## Activity:
Copy out the data line by line exactly, from its start to the line bearing "丹麦经济学家，牛津大学教授Bent Flyvbjerg 在他", inclusive.

## Dataset records:
════

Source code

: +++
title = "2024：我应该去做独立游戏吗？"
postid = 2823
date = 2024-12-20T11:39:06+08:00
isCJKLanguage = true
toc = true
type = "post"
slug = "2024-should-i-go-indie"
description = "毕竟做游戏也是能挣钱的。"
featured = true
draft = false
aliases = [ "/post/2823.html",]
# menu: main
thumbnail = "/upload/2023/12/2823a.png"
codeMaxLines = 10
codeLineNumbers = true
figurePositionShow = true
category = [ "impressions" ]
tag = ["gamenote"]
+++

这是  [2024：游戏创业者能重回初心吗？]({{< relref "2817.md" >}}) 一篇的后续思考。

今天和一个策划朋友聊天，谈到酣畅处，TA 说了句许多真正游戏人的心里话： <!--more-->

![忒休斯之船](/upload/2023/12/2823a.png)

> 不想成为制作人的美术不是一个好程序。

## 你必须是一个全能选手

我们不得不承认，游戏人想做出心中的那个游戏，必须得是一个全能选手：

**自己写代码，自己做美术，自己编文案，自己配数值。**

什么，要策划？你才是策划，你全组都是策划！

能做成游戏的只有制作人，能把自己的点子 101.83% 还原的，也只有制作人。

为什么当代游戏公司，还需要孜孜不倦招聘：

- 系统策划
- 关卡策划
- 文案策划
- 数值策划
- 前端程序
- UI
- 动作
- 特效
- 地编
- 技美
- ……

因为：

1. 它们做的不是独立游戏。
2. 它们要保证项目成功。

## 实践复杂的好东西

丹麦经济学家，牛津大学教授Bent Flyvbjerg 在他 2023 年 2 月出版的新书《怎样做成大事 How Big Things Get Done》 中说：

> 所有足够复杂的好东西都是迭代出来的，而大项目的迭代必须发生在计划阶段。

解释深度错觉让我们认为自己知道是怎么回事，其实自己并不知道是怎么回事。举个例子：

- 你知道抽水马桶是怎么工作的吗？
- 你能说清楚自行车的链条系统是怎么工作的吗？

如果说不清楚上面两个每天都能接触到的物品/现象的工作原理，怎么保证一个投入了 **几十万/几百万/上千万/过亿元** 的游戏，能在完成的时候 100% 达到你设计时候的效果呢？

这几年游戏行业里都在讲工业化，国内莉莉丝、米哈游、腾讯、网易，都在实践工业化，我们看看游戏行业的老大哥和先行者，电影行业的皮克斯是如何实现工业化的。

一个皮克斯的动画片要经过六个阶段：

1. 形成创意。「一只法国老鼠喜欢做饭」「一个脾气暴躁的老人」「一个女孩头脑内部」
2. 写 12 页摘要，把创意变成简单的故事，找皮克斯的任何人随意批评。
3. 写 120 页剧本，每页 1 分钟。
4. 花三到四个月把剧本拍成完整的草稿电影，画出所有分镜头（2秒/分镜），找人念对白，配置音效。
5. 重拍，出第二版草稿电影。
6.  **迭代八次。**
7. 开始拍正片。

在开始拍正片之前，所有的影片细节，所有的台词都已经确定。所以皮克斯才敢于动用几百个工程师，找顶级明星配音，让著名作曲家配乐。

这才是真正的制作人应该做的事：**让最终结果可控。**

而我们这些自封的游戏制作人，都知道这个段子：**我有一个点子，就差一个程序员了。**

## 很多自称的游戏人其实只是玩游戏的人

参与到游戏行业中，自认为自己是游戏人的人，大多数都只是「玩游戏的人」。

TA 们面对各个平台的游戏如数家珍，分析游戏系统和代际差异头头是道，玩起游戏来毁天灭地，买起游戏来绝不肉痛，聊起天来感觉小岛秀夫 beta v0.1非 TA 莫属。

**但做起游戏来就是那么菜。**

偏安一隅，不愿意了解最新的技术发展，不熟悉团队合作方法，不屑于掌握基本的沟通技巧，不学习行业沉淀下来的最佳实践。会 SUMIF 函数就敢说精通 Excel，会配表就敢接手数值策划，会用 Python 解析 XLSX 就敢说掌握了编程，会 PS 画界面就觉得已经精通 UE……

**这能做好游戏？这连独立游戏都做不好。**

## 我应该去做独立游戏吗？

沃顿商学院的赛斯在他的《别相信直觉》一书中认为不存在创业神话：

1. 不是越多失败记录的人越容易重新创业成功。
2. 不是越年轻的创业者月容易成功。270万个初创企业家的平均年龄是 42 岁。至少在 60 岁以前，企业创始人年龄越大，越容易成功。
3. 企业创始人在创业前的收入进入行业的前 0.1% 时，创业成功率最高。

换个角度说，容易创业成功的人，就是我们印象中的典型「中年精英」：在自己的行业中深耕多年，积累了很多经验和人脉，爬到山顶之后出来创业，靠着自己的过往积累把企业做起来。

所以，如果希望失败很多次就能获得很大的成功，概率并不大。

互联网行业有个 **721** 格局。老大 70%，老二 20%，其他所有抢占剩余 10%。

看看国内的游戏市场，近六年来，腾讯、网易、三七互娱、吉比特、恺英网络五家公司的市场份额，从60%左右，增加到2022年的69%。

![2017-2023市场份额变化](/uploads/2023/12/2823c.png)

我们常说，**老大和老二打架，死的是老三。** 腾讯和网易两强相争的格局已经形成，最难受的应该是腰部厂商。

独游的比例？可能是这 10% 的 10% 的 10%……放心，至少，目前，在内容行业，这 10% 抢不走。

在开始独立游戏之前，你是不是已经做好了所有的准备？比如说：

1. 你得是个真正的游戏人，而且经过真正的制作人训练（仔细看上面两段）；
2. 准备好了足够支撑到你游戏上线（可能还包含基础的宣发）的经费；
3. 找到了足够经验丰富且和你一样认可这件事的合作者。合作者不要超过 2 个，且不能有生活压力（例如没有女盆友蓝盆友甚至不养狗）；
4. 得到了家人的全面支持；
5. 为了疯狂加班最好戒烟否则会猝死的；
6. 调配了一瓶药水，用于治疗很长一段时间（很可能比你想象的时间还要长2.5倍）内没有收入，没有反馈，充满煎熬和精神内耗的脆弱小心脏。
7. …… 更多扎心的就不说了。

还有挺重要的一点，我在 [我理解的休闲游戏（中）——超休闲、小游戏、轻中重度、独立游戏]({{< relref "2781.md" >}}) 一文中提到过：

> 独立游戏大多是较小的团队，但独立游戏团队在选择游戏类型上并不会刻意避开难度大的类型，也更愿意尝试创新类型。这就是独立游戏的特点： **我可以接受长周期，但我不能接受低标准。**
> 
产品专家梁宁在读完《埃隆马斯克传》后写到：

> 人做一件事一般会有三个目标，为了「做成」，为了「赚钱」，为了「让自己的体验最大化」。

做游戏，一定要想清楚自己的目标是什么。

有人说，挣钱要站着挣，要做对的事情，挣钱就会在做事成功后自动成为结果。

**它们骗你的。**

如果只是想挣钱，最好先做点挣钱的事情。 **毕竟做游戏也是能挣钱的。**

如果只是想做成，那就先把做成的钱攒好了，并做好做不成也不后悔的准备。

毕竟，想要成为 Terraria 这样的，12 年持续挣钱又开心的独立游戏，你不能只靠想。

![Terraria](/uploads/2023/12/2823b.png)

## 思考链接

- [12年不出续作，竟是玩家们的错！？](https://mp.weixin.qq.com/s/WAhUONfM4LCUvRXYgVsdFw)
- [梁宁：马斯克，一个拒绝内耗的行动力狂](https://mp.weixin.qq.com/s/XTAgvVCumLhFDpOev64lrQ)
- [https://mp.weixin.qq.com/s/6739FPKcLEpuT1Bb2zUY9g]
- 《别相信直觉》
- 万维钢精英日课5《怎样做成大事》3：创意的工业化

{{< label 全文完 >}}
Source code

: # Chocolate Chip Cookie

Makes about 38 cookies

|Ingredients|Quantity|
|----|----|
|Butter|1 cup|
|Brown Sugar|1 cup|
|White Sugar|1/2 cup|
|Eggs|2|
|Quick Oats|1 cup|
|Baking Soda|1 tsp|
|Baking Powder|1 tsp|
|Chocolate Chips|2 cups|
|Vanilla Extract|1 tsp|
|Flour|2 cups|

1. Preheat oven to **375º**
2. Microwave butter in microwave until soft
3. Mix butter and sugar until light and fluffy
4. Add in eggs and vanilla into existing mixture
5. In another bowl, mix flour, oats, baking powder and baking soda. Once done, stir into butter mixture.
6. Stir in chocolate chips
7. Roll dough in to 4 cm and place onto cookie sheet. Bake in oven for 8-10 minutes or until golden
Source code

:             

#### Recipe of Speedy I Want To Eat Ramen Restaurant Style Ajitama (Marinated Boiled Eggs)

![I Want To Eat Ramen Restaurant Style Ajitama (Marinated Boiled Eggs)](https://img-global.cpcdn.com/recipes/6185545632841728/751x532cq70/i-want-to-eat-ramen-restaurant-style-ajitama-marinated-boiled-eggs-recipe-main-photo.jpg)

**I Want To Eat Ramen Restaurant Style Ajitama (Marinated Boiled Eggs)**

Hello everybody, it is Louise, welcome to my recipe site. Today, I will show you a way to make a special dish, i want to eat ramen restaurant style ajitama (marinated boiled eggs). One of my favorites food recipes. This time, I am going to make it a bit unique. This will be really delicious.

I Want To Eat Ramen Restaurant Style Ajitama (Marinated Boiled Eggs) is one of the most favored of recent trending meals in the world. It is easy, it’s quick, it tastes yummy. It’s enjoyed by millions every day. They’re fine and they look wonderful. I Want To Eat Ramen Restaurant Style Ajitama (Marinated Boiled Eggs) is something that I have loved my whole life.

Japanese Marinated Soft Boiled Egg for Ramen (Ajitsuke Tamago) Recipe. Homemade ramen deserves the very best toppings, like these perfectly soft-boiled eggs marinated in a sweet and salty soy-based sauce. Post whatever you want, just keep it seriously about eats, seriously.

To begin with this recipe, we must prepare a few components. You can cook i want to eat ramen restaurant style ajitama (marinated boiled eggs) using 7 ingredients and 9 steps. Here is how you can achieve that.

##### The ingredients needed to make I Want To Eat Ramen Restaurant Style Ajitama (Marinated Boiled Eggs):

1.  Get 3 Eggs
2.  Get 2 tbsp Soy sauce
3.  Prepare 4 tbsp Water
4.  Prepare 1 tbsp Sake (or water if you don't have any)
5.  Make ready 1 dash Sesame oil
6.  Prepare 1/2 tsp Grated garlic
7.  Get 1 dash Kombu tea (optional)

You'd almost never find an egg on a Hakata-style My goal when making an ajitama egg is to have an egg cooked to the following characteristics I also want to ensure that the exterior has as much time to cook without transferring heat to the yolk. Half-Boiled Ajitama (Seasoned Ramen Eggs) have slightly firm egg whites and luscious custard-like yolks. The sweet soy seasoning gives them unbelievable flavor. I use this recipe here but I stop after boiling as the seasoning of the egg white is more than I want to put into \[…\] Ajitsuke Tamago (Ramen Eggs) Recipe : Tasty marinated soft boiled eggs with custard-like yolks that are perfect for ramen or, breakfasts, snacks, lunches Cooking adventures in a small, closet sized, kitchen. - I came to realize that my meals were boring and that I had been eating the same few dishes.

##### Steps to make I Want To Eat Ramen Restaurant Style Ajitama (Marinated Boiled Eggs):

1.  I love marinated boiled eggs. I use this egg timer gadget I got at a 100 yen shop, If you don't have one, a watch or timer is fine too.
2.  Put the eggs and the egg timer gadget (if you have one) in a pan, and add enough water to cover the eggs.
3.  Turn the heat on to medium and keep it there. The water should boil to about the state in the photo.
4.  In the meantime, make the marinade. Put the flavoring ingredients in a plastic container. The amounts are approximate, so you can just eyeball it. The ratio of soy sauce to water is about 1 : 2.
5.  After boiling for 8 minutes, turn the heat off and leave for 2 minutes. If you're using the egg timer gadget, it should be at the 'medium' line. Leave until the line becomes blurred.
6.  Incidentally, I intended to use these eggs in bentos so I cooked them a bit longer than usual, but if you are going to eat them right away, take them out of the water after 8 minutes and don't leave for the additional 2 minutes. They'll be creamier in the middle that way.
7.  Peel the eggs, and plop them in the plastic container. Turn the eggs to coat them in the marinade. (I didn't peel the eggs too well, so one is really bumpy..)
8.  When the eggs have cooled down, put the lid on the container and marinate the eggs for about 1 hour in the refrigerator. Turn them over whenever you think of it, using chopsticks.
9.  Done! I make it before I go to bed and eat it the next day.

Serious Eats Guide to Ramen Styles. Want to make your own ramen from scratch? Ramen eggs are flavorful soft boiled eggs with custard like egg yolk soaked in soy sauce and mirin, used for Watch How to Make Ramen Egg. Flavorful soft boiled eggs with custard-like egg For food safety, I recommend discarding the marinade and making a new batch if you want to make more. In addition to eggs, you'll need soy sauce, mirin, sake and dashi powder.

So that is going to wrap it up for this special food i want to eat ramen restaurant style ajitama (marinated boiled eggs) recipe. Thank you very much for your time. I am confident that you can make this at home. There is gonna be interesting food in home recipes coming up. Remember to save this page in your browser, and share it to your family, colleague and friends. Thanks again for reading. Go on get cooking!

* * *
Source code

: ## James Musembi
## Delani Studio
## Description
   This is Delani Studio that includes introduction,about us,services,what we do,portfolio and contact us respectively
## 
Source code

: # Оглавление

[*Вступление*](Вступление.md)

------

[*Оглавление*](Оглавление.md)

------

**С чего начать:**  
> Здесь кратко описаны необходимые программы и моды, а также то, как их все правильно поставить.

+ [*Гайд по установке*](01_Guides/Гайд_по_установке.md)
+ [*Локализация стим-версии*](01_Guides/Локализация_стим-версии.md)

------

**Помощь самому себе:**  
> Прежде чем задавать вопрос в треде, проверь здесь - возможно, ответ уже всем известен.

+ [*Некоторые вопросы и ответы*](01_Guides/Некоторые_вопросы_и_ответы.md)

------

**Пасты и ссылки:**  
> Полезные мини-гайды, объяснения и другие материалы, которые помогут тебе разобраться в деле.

════

## Worked solution:
Source code

: +++
title = "2024：我应该去做独立游戏吗？"
postid = 2823
date = 2024-12-20T11:39:06+08:00
isCJKLanguage = true
toc = true
type = "post"
slug = "2024-should-i-go-indie"
description = "毕竟做游戏也是能挣钱的。"
featured = true
draft = false
aliases = [ "/post/2823.html",]
# menu: main
thumbnail = "/upload/2023/12/2823a.png"
codeMaxLines = 10
codeLineNumbers = true
figurePositionShow = true
category = [ "impressions" ]
tag = ["gamenote"]
+++

这是  [2024：游戏创业者能重回初心吗？]({{< relref "2817.md" >}}) 一篇的后续思考。

今天和一个策划朋友聊天，谈到酣畅处，TA 说了句许多真正游戏人的心里话： <!--more-->

![忒休斯之船](/upload/2023/12/2823a.png)

> 不想成为制作人的美术不是一个好程序。

## 你必须是一个全能选手

我们不得不承认，游戏人想做出心中的那个游戏，必须得是一个全能选手：

**自己写代码，自己做美术，自己编文案，自己配数值。**

什么，要策划？你才是策划，你全组都是策划！

能做成游戏的只有制作人，能把自己的点子 101.83% 还原的，也只有制作人。

为什么当代游戏公司，还需要孜孜不倦招聘：

- 系统策划
- 关卡策划
- 文案策划
- 数值策划
- 前端程序
- UI
- 动作
- 特效
- 地编
- 技美
- ……

因为：

1. 它们做的不是独立游戏。
2. 它们要保证项目成功。

## 实践复杂的好东西

丹麦经济学家，牛津大学教授Bent Flyvbjerg 在他 2023 年 2 月出版的新书《怎样做成大事 How Big Things Get Done》 中说：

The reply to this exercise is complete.